Nucleus Limited
- Type: Public
- Industry: Biotechnology, Medical devices
- Founded: 1965
- Founder: Paul Trainor
- Headquarters: Sydney, Australia
- Key people: Paul Trainor (Managing Director)
- Products: Pacemakers, Cochlear implants, Ultrasound imaging, Cardiac monitors
- Parent: Pacific Dunlop (acquired 1988)

= Nucleus Limited =

Private company in Sydney, Australia

Nucleus Limited began as a private company in Sydney, Australia, in 1965. It was founded by former Watson-Victor executive Paul Murray Trainor, after acquisition of X-ray sales & service company Scientific & General.

Other companies to be controlled by Nucleus and developed by Trainor were pacemaker pioneers Telectronics, cardiac monitor/ defibrillator manufacturer Medtel which was previously the instrument division of Telectronics, Ausonics a specialist in ultrasound imaging, medical instrument importer Domedica, and Cochlear which developed the multichannel 'bionic ear' cochlear implant pioneered by Dr Graeme Clark AC.

In 1982 Nucleus, by then a multinational company, was floated on the Australian Securities Exchange as Nucleus with the Trainor family holding 50% of the issued stock.

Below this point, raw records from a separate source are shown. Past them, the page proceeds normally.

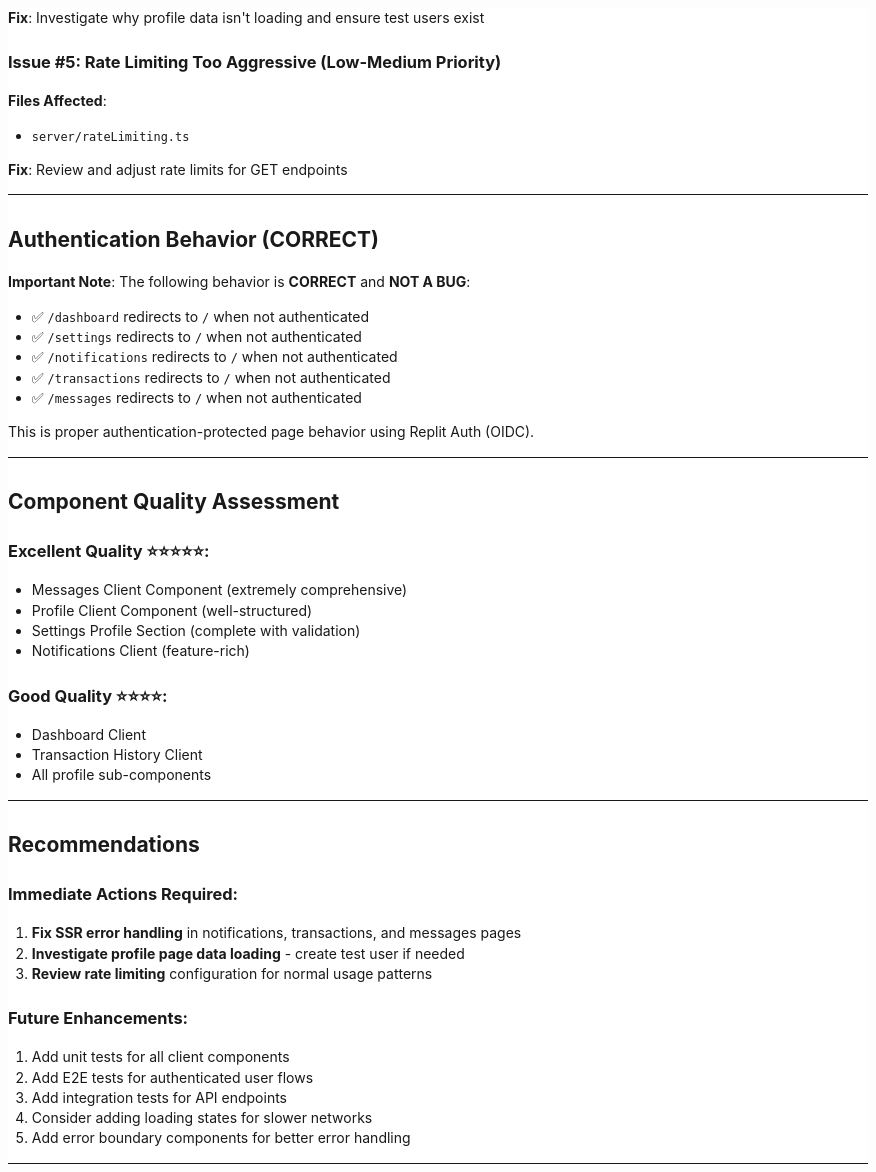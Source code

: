 **Fix**: Investigate why profile data isn't loading and ensure test users exist

### Issue #5: Rate Limiting Too Aggressive (Low-Medium Priority)
**Files Affected**:
- `server/rateLimiting.ts`

**Fix**: Review and adjust rate limits for GET endpoints

---

## Authentication Behavior (CORRECT)

**Important Note**: The following behavior is **CORRECT** and **NOT A BUG**:
- ✅ `/dashboard` redirects to `/` when not authenticated
- ✅ `/settings` redirects to `/` when not authenticated
- ✅ `/notifications` redirects to `/` when not authenticated
- ✅ `/transactions` redirects to `/` when not authenticated
- ✅ `/messages` redirects to `/` when not authenticated

This is proper authentication-protected page behavior using Replit Auth (OIDC).

---

## Component Quality Assessment

### Excellent Quality ⭐⭐⭐⭐⭐:
- Messages Client Component (extremely comprehensive)
- Profile Client Component (well-structured)
- Settings Profile Section (complete with validation)
- Notifications Client (feature-rich)

### Good Quality ⭐⭐⭐⭐:
- Dashboard Client
- Transaction History Client
- All profile sub-components

---

## Recommendations

### Immediate Actions Required:
1. **Fix SSR error handling** in notifications, transactions, and messages pages
2. **Investigate profile page data loading** - create test user if needed
3. **Review rate limiting** configuration for normal usage patterns

### Future Enhancements:
1. Add unit tests for all client components
2. Add E2E tests for authenticated user flows
3. Add integration tests for API endpoints
4. Consider adding loading states for slower networks
5. Add error boundary components for better error handling

---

Control of Nucleus was gained by Pacific Dunlop in 1988.

Nucleus and Trainor are generally accorded recognition as the founders of bioengineering as an industry in Australia. Paul Murray Trainor, born 1927 died in 2006. His contribution to Australian industry was recognised by his appointment as an Officer of The Order Of Australia on Australia Day 1986, "For Service to Secondary Industry, particularly in the Field of Medical Technology", and, as further recognition the establishment in March 2006 by the University of New South Wales of the "Paul M Trainor Chair", a memorial Professorship in the Graduate School of Biomedical Engineering.